With the line that contains "framing datum, including" as the final line, return every line from the start of the data below exactly.

____

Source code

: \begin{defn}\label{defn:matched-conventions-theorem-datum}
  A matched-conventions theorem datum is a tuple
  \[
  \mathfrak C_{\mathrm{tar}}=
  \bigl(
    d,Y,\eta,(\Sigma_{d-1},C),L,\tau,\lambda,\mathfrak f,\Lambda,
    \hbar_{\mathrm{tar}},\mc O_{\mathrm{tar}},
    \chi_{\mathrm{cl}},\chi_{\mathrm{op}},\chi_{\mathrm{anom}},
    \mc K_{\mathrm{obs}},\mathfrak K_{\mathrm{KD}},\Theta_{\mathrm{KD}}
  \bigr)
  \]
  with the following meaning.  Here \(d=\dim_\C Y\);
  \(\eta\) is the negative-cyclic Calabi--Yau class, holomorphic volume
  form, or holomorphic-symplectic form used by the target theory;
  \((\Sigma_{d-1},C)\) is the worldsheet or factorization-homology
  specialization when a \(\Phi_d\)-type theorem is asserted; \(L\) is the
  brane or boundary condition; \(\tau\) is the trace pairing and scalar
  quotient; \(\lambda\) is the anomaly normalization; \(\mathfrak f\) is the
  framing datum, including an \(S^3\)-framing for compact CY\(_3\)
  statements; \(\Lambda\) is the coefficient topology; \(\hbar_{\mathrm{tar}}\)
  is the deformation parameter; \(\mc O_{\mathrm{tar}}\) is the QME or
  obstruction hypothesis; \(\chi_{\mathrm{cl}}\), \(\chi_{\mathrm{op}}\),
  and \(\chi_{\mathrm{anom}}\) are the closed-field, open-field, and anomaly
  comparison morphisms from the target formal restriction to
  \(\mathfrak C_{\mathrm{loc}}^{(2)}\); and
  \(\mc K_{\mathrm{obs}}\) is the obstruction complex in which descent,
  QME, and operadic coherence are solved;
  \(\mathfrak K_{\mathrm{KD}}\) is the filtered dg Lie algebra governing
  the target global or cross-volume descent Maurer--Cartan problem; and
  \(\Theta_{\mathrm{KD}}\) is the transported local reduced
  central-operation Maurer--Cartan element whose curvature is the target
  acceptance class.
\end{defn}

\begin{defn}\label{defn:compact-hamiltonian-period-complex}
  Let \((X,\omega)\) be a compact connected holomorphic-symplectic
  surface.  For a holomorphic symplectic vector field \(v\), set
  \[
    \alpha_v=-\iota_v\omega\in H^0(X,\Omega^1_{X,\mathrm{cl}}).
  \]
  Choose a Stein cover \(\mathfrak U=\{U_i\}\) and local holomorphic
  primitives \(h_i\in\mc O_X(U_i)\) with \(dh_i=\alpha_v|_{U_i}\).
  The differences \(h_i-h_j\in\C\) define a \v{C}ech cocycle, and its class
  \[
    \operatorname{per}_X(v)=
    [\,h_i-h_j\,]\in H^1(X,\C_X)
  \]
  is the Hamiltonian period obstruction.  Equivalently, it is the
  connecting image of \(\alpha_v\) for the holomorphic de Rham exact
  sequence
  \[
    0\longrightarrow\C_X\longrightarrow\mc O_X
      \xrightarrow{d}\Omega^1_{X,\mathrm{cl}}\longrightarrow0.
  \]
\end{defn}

____

- [EXERCISE RESPONSE]:
Source code

: \begin{defn}\label{defn:matched-conventions-theorem-datum}
  A matched-conventions theorem datum is a tuple
  \[
  \mathfrak C_{\mathrm{tar}}=
  \bigl(
    d,Y,\eta,(\Sigma_{d-1},C),L,\tau,\lambda,\mathfrak f,\Lambda,
    \hbar_{\mathrm{tar}},\mc O_{\mathrm{tar}},
    \chi_{\mathrm{cl}},\chi_{\mathrm{op}},\chi_{\mathrm{anom}},
    \mc K_{\mathrm{obs}},\mathfrak K_{\mathrm{KD}},\Theta_{\mathrm{KD}}
  \bigr)
  \]
  with the following meaning.  Here \(d=\dim_\C Y\);
  \(\eta\) is the negative-cyclic Calabi--Yau class, holomorphic volume
  form, or holomorphic-symplectic form used by the target theory;
  \((\Sigma_{d-1},C)\) is the worldsheet or factorization-homology
  specialization when a \(\Phi_d\)-type theorem is asserted; \(L\) is the
  brane or boundary condition; \(\tau\) is the trace pairing and scalar
  quotient; \(\lambda\) is the anomaly normalization; \(\mathfrak f\) is the
  framing datum, including an \(S^3\)-framing for compact CY\(_3\)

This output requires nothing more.